---- Data in this exercise

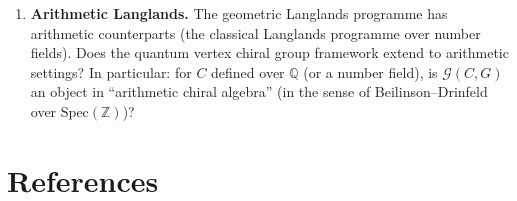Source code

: \documentclass[11pt]{article}
\theoremstyle{definition}
\theoremstyle{remark}
\newcommand{\Spec}{\mathrm{Spec}}
\begin{document}
\begin{enumerate}[label=\textbf{OP\arabic*.}]
 \item \textbf{Arithmetic Langlands.} The geometric Langlands programme has arithmetic counterparts (the classical Langlands programme over number fields). Does the quantum vertex chiral group framework extend to arithmetic settings? In particular: for $C$ defined over $\mathbb{Q}$ (or a number field), is $\mathcal{G}(C, G)$ an object in ``arithmetic chiral algebra'' (in the sense of Beilinson--Drinfeld over $\Spec(\mathbb{Z})$)?
\end{enumerate}


\section*{References}
\end{document}
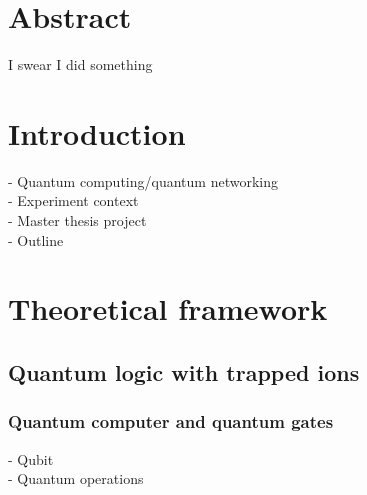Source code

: \documentclass[english, a4paper, 12pt, twoside]{article}
\numberwithin{equation}{section} %
\begin{document}
{

}
\restoregeometry %

\thispagestyle{plain} %
\clearpage\mbox{}\clearpage %

\newpage

\section*{Abstract}
I swear I did something

\newpage


\newpage
\tableofcontents

\newpage
\listoffigures

\newpage
{} %
\setcounter{page}{1} %

\section{Introduction} %

- Quantum computing/quantum networking \\
- Experiment context\\
- Master thesis project\\
- Outline\\

\section{Theoretical framework}
\subsection{Quantum logic with trapped ions}
\subsubsection{Quantum computer and quantum gates}
- Qubit\\
- Quantum operations\\
\end{document}
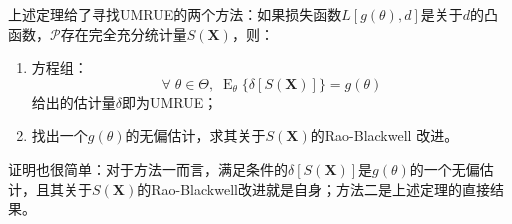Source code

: \begin{note}
	上述定理给了寻找UMRUE的两个方法：如果损失函数$L[g(\theta),d]$是关于$d$的凸函数，$\mathscr{P}$存在完全充分统计量$S(\mathbf{X})$，则：
	\begin{enumerate}
		\item 方程组：
		\begin{equation*}
			\forall\;\theta\in\Theta,\;\operatorname{E}_{\theta}\{\delta[S(\mathbf{X})]\}=g(\theta)
		\end{equation*}
		给出的估计量$\delta$即为UMRUE；
		\item 找出一个$g(\theta)$的无偏估计，求其关于$S(\mathbf{X})$的Rao-Blackwell 改进。
	\end{enumerate}
	证明也很简单：对于方法一而言，满足条件的$\delta[S(\mathbf{X})]$是$g(\theta)$的一个无偏估计，且其关于$S(\mathbf{X})$的Rao-Blackwell改进就是自身；方法二是上述定理的直接结果。
\end{note}
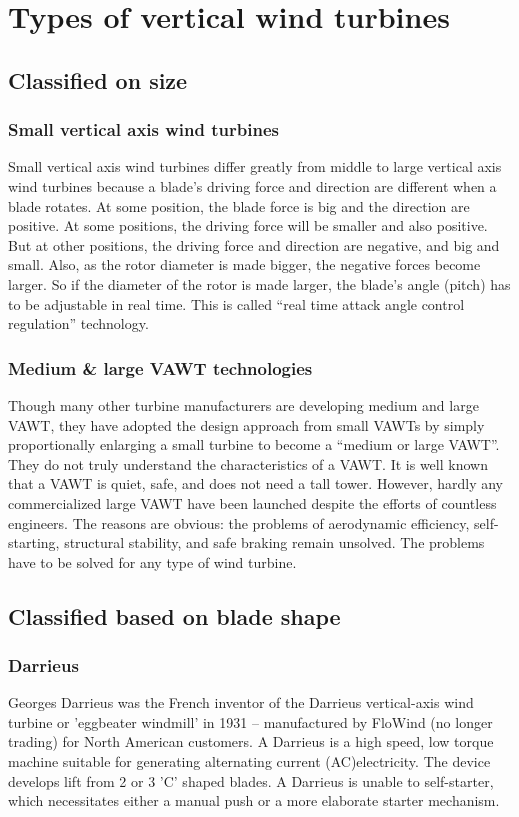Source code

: \documentclass[12pt,a4paper]{article}
\begin{document}
\newpage
\section{Types of vertical wind turbines}
\subsection{Classified on size}
\subsubsection{Small vertical axis wind turbines}
Small vertical axis wind turbines differ greatly from middle to large vertical axis wind turbines because a blade’s driving force and direction are different when a blade rotates. At some position, the blade force is big and the direction are positive. At some positions, the driving force will be smaller and also positive. But at other positions, the driving force and direction are negative, and big and small. Also, as the rotor diameter is made bigger, the negative forces become larger. So if the diameter of the rotor is made larger, the blade’s angle (pitch) has to be adjustable in real time. This is called “real time attack angle control regulation” technology.
\subsubsection{Medium \& large VAWT technologies}
Though many other turbine manufacturers are developing medium and large VAWT, they have adopted the design approach from small VAWTs by simply proportionally enlarging a small turbine to become a “medium or large VAWT”. They do not truly understand the characteristics of a VAWT.
It is well known that a VAWT is quiet, safe, and does not need a tall tower. However, hardly any commercialized large VAWT have been launched despite the efforts of countless engineers. The reasons are obvious: the problems of aerodynamic efficiency, self-starting, structural stability, and safe braking remain unsolved. The problems have to be solved for any type of wind turbine.

\subsection{Classified based on blade shape}
\subsubsection{Darrieus}
Georges Darrieus was the French inventor of the Darrieus vertical-axis wind turbine or 'eggbeater windmill' in 1931 – manufactured by FloWind (no longer trading) for North American customers. A Darrieus is a high speed, low torque machine suitable for generating alternating current (AC)electricity. The device develops lift from 2 or 3 'C' shaped blades. A Darrieus is unable to self-starter, which necessitates either a manual push or a more elaborate starter mechanism.
 
\end{document}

--------

Exercise brief:
Would you copy each line of the records that contains "equation"?

Response:
\numberwithin{equation}{section} %
		\begin{equation*}
		\end{equation*}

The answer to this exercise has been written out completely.